Tuesday Oct 16, 2007

Introduction to Performability Analysis

Modern systems are continuing to evolve and become more tolerant to failures. For many systems today, a simple performance or availability analysis does not reveal how well a system will operate when in a degraded mode. A performability analysis can help answer these questions for complex systems. In this blog, I'll show one of the methods we use for performability analysis.

We often begin with a small set of components for test and analysis. Traditional benchmarking or performance characterization is a good starting point. For this example, we will analyze a storage array. We begin with an understanding of the performance characteristics of our desired workload, which can vary widely for storage subsystems. In our case, we will create a performance workload which includes a mix of reads and writes, with a consistent iop size, and a desired performance metric of iops/second. Storage arrays tend to have many possible RAID configurations which will have different performance and data protection trade-offs, so we will pick a RAID configuration which we think will best suit our requirements. If it sounds like we're making a lot of choices early, it is because we are. We know that some choices are clearly bad, some are clearly good, and there are a whole bunch of choices in between. If we can't meet our design targets after the performability analysis, then we might have to go back to the beginning and start again - such is the life of a systems engineer.

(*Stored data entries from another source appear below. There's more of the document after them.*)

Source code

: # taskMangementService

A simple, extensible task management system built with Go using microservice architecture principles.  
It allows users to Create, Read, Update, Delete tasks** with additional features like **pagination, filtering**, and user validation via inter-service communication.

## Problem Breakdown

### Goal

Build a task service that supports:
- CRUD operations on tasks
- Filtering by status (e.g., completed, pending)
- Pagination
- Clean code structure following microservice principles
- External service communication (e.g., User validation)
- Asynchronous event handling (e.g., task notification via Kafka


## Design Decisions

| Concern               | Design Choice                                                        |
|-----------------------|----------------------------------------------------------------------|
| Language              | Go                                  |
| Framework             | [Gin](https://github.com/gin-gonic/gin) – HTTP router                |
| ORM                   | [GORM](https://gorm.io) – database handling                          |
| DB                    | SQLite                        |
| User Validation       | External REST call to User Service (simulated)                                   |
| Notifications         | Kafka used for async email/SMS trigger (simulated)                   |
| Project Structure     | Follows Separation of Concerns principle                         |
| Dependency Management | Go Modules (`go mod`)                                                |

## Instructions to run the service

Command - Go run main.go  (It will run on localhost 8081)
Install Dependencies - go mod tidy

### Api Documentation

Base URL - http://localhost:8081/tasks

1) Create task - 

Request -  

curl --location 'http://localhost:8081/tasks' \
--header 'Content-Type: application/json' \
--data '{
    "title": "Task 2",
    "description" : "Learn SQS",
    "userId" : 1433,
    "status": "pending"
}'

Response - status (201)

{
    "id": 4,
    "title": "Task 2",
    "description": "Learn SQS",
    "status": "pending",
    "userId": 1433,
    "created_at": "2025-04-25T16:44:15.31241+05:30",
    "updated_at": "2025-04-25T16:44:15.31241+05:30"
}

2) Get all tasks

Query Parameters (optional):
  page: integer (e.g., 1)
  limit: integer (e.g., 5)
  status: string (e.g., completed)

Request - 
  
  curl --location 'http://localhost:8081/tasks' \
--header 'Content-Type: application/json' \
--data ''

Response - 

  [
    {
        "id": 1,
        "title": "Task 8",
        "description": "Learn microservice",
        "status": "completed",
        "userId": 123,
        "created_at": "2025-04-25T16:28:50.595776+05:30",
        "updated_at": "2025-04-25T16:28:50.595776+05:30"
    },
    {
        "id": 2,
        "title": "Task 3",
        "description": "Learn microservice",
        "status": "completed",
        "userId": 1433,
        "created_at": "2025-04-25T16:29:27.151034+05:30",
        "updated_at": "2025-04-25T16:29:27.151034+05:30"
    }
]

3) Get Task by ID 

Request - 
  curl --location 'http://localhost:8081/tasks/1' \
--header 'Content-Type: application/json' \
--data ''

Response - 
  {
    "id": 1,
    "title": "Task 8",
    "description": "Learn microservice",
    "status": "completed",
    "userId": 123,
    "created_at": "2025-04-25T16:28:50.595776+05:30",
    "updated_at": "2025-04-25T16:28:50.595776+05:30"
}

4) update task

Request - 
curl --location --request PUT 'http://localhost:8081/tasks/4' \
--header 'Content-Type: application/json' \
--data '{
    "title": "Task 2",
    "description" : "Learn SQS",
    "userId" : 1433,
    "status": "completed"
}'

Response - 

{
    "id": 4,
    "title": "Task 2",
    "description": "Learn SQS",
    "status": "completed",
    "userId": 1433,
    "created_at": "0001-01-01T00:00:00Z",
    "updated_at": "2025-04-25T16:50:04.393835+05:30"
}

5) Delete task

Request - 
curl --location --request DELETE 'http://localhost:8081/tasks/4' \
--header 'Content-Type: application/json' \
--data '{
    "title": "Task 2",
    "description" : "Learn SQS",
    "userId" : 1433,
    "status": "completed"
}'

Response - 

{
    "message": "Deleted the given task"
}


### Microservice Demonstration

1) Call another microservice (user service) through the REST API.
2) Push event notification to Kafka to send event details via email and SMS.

Once we have a reasonable starting point, we will setup a baseline benchmark to determine the best performance for a fully functional system. We will then use fault injection to measure the system performance characteristics under the various failure modes expected in the system. For most cases, we are concerned with hardware failures. Often the impact on the performance of a system under failure conditions is not constant. There may be a fault diagnosis and isolation phase, a degraded phase, and a repair phase. There may be several different system performance behaviors during these phases. The transient diagram below shows the performance measurements of a RAID array with dual redundant controllers configured in a fully redundant, active/active operating mode. We bring the system to a steady state and then inject a fault into one of the controllers.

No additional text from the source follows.